▶ [EXERCISE REQUIREMENTS]
Print nothing but the lines below starting at the line that holds "For each of" and ending at the line that holds "the folder *./../../dybond/singularity*.)**", including both, each exactly as written.

▶ [DATA SHOWN]
┌────────
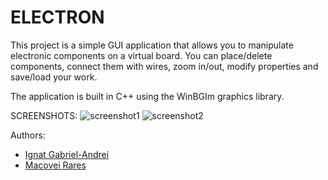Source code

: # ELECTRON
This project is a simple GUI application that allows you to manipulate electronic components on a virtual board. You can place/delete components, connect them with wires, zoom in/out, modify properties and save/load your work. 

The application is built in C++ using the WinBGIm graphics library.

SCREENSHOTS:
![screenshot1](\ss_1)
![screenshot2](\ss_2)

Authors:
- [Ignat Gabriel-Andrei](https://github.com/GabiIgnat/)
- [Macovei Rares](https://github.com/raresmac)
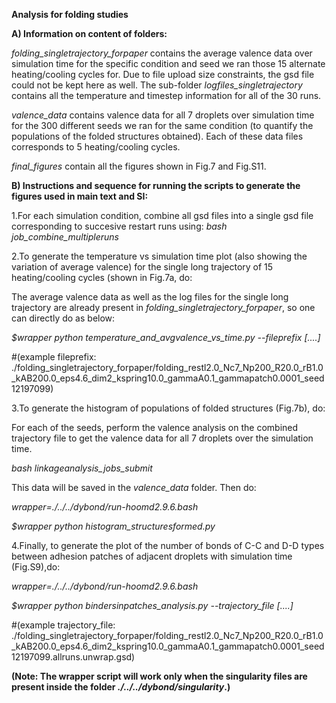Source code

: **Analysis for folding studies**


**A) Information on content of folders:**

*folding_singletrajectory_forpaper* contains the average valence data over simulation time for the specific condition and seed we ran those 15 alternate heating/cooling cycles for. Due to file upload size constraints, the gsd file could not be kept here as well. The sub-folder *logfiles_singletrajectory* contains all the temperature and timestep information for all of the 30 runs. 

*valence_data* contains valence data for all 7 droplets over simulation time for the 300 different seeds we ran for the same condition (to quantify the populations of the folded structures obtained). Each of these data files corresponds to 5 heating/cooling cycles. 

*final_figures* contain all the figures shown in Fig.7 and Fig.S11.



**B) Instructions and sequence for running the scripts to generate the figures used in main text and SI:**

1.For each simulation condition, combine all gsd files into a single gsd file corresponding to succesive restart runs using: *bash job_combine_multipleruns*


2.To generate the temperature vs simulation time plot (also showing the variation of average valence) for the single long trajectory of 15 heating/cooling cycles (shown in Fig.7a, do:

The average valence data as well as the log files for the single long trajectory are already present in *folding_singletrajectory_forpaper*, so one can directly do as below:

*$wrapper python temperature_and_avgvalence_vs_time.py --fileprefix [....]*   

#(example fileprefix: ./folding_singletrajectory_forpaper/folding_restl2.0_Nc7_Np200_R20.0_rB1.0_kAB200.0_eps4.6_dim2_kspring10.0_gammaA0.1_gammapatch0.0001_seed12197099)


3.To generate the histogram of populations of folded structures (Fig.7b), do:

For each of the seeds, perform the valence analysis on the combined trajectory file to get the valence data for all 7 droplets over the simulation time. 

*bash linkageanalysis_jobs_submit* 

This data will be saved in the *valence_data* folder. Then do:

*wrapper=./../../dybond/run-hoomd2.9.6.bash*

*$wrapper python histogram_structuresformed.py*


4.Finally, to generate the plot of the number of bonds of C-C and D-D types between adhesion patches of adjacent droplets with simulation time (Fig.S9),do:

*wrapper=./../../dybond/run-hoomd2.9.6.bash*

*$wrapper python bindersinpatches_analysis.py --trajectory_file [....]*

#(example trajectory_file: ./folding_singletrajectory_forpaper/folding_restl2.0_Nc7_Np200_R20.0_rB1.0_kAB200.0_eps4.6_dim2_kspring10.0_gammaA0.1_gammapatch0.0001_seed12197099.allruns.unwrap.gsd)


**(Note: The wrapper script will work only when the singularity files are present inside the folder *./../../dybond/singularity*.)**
└────────
┌────────
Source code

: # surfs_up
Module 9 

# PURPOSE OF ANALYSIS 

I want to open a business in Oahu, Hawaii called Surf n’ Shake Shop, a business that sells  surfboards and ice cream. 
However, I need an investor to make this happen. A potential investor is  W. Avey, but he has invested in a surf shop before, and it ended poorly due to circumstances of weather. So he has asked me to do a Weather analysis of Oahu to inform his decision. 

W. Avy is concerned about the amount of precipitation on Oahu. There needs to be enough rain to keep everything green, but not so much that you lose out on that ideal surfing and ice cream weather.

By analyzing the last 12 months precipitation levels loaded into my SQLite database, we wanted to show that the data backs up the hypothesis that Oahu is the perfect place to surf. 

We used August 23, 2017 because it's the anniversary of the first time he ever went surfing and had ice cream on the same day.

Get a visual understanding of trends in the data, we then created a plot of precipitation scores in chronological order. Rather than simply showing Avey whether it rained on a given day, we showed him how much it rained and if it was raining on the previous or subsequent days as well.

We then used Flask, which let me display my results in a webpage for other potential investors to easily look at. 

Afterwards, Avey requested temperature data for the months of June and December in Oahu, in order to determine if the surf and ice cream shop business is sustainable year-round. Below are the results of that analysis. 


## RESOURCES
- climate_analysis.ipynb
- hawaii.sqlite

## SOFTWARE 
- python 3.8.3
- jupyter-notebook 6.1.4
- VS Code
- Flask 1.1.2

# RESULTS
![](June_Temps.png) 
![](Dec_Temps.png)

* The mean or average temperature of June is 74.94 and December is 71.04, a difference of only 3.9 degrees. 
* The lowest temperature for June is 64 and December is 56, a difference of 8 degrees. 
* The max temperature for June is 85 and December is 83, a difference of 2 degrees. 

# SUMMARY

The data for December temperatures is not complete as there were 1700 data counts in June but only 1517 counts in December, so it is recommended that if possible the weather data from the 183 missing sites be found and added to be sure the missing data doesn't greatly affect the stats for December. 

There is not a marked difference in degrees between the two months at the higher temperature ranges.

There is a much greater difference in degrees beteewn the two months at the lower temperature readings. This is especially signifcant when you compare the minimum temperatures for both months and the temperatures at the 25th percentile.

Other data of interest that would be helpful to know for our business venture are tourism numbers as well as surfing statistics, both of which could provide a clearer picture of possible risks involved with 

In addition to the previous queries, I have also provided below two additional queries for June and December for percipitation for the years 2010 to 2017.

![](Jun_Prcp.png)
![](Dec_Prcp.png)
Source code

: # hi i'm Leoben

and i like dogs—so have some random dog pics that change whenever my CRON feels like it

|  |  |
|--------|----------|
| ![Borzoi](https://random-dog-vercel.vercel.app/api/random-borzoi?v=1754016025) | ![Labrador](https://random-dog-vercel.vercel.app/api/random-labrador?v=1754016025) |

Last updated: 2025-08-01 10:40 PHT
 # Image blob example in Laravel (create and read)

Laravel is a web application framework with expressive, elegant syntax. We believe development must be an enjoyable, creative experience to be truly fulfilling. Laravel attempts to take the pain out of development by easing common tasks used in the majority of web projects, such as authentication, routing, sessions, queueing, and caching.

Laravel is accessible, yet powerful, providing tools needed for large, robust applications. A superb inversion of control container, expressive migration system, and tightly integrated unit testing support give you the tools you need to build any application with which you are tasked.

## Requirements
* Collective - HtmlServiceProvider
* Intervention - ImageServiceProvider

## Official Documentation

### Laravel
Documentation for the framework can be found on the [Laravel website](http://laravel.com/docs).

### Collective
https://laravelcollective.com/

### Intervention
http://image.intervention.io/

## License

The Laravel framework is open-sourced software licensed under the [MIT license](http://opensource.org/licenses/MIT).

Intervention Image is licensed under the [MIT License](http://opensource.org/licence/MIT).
└────────
▶ [TASK ANSWER]
For each of the seeds, perform the valence analysis on the combined trajectory file to get the valence data for all 7 droplets over the simulation time. 

*bash linkageanalysis_jobs_submit* 

This data will be saved in the *valence_data* folder. Then do:

*wrapper=./../../dybond/run-hoomd2.9.6.bash*

*$wrapper python histogram_structuresformed.py*


4.Finally, to generate the plot of the number of bonds of C-C and D-D types between adhesion patches of adjacent droplets with simulation time (Fig.S9),do:

*wrapper=./../../dybond/run-hoomd2.9.6.bash*

*$wrapper python bindersinpatches_analysis.py --trajectory_file [....]*

#(example trajectory_file: ./folding_singletrajectory_forpaper/folding_restl2.0_Nc7_Np200_R20.0_rB1.0_kAB200.0_eps4.6_dim2_kspring10.0_gammaA0.1_gammapatch0.0001_seed12197099.allruns.unwrap.gsd)


**(Note: The wrapper script will work only when the singularity files are present inside the folder *./../../dybond/singularity*.)**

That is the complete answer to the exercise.